[Task item]: Return, from the data that follows, each line that holds the word "select".
--- --- ---
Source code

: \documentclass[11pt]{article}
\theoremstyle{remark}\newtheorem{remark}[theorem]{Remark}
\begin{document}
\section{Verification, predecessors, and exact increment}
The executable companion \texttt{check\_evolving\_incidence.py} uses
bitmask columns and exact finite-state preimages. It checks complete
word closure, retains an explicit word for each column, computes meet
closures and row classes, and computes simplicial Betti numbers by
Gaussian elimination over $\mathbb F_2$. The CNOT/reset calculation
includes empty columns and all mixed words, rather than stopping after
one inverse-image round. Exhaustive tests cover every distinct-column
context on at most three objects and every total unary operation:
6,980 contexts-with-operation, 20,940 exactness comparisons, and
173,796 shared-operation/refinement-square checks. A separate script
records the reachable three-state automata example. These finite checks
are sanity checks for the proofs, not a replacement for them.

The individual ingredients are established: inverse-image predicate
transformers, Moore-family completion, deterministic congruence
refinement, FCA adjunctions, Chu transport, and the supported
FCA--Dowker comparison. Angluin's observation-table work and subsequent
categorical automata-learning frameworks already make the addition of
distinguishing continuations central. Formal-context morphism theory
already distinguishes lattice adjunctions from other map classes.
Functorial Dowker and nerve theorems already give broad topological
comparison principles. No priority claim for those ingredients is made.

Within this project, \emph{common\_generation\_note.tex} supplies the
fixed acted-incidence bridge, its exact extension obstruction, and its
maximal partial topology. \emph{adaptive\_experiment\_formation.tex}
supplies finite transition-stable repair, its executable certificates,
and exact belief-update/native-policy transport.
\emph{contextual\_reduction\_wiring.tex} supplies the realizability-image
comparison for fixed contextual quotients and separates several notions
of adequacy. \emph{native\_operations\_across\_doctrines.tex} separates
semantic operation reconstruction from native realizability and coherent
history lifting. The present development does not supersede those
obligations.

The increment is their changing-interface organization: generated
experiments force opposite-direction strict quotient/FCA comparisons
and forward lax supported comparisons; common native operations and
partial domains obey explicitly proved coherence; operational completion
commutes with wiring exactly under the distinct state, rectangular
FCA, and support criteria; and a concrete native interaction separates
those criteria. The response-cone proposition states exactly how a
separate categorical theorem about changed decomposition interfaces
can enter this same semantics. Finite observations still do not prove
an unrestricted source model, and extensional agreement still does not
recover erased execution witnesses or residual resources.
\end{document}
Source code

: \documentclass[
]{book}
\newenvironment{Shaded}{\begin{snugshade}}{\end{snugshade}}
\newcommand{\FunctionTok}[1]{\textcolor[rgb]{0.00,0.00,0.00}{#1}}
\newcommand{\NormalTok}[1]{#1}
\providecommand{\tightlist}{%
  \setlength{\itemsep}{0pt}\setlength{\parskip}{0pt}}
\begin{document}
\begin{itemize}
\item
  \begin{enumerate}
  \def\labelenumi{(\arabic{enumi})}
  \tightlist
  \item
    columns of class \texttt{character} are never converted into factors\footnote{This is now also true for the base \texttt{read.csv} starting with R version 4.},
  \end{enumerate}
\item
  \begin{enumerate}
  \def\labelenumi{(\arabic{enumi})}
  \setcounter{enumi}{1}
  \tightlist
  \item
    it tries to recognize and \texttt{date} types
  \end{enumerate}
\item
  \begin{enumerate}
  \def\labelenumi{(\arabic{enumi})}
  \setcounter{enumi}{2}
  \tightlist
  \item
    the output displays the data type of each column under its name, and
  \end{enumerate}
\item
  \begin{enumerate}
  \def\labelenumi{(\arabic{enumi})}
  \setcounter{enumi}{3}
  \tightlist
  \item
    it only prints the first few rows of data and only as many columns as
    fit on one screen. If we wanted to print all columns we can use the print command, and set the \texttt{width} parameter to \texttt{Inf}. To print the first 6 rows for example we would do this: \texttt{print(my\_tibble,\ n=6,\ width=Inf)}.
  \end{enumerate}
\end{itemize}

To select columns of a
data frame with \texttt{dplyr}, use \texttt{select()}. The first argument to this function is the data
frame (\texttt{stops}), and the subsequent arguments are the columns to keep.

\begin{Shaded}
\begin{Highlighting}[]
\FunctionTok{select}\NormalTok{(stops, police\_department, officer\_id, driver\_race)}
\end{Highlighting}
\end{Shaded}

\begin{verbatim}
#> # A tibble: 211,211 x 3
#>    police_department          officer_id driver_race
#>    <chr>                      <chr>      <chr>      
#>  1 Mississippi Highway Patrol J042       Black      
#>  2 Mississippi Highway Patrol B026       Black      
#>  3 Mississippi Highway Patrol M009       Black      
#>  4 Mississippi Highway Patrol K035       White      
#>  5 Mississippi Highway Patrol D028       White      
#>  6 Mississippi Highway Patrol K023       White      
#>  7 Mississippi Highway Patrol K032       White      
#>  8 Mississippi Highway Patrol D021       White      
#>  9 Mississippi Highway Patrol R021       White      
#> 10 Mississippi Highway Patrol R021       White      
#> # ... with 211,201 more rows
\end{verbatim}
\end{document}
--- --- ---
[Solution to this task]:
To select columns of a
data frame with \texttt{dplyr}, use \texttt{select()}. The first argument to this function is the data
\FunctionTok{select}\NormalTok{(stops, police\_department, officer\_id, driver\_race)}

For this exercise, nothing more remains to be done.